When to Withdraw Rather Than Revise
The module says withdrawing is legitimate and lists conditions. This section provides more concrete decision criteria, because ‘fundamental mismatch’ and ‘impossible demands’ are easier to identify in principle than in the middle of a difficult revision.
Withdraw and submit elsewhere when: the reviewers’ requests would require you to make claims the data cannot support; when addressing all the concerns would produce a paper that no longer argues what you believe is true; when the revision requires data collection or analysis you genuinely cannot complete (not just that would take longer than you wanted); or when two or more reviewers have fundamentally misunderstood what the paper argues, suggesting the paper is a poor fit for this journal’s readership regardless of revision quality.
Continue revising when: the concerns, even if numerous, are about execution rather than conception — the reviewers believe in the contribution and are asking for a better version of the same paper; when at least one major reviewer’s concerns are addressable without distorting the paper’s argument; or when the journal is sufficiently important to your career that the effort is worth the uncertainty.

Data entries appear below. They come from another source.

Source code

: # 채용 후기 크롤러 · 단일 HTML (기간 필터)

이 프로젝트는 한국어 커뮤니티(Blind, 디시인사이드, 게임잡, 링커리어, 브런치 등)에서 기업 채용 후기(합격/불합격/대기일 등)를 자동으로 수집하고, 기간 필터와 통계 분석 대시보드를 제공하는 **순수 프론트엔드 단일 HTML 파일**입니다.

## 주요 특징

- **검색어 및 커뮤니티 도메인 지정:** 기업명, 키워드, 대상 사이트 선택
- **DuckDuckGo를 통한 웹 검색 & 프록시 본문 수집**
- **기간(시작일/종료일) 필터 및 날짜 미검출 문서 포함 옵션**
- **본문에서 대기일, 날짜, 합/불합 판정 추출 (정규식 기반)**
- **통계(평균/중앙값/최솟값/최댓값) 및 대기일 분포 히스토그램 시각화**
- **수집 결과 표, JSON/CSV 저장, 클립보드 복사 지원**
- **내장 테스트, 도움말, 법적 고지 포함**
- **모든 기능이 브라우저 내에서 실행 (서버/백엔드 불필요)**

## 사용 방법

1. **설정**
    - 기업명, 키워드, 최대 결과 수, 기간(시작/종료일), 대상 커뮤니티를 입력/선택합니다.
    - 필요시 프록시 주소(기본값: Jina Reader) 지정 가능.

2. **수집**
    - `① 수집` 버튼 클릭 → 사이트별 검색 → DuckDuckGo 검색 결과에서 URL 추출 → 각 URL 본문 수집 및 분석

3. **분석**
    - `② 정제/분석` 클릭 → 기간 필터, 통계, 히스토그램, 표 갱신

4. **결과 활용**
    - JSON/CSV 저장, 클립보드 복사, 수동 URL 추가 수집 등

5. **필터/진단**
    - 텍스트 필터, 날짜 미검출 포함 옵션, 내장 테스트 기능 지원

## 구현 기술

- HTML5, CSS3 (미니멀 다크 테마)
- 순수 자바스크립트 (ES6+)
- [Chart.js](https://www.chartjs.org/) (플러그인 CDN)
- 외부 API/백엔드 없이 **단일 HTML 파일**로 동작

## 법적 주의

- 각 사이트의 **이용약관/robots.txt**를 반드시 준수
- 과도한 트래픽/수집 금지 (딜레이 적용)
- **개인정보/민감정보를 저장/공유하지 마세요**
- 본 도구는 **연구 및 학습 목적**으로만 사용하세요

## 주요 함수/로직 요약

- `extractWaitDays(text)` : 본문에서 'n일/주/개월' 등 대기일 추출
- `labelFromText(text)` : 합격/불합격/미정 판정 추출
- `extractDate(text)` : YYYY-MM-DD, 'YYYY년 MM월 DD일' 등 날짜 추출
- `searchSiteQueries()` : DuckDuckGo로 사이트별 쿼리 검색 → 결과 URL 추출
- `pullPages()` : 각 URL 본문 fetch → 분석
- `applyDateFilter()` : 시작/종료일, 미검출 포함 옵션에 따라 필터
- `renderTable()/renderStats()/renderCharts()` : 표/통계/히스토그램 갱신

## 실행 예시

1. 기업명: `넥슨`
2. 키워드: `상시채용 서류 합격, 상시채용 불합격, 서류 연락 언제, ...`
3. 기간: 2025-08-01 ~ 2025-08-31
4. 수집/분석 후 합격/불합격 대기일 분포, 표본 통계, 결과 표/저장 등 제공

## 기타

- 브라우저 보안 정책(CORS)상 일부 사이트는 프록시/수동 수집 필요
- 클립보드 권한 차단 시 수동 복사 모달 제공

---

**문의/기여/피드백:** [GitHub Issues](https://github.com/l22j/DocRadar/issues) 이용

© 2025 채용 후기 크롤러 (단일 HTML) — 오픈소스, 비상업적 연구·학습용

The practical test: read the reviewer comments and ask ‘if I address all of these fully and honestly, will the result be a better version of the paper I wanted to write?’ If the answer is yes, revise. If the answer is ‘the result will be a different paper that addresses different questions,’ that is usually a signal to withdraw. Note: this test requires intellectual honesty. Many researchers who should revise tell themselves the reviewers are asking for a different paper, because revision is hard. Make sure you are applying the test honestly.
Managing the Revision Timeline
Major revisions typically come with a deadline — often three to six months from the decision date. Journals vary in how strictly they enforce this, but treating the deadline as firm is wise. Late revisions can mean the original reviewers are unavailable and must be replaced, which restarts the review process.
The most common timeline error is underestimating effort on the first pass of the spreadsheet. Researchers look at fifteen reviewer comments and think ‘I can address these in two weeks.’ Then Step 2 (new analysis) takes three weeks alone. Build the timeline from the effort column in your revision spreadsheet: count the number of substantial changes, estimate a realistic time for each, add the coherence pass and response letter, and add a buffer of at least a week for unexpected complications.
If you realise mid-revision that you cannot complete the work by the deadline, contact the editor early. Editors routinely grant extensions to researchers who ask in advance with a clear completion date. Letting a deadline pass without communication is a much worse outcome than requesting an extension.
For Law Students
Revising doctrinal theses after examination
Doctrinal thesis revisions after examiner reports have a specific coherence challenge that empirical research revisions do not: when examiners request changes to the doctrinal analysis, revising one chapter often creates inconsistencies in the conclusions of other chapters that relied on that analysis.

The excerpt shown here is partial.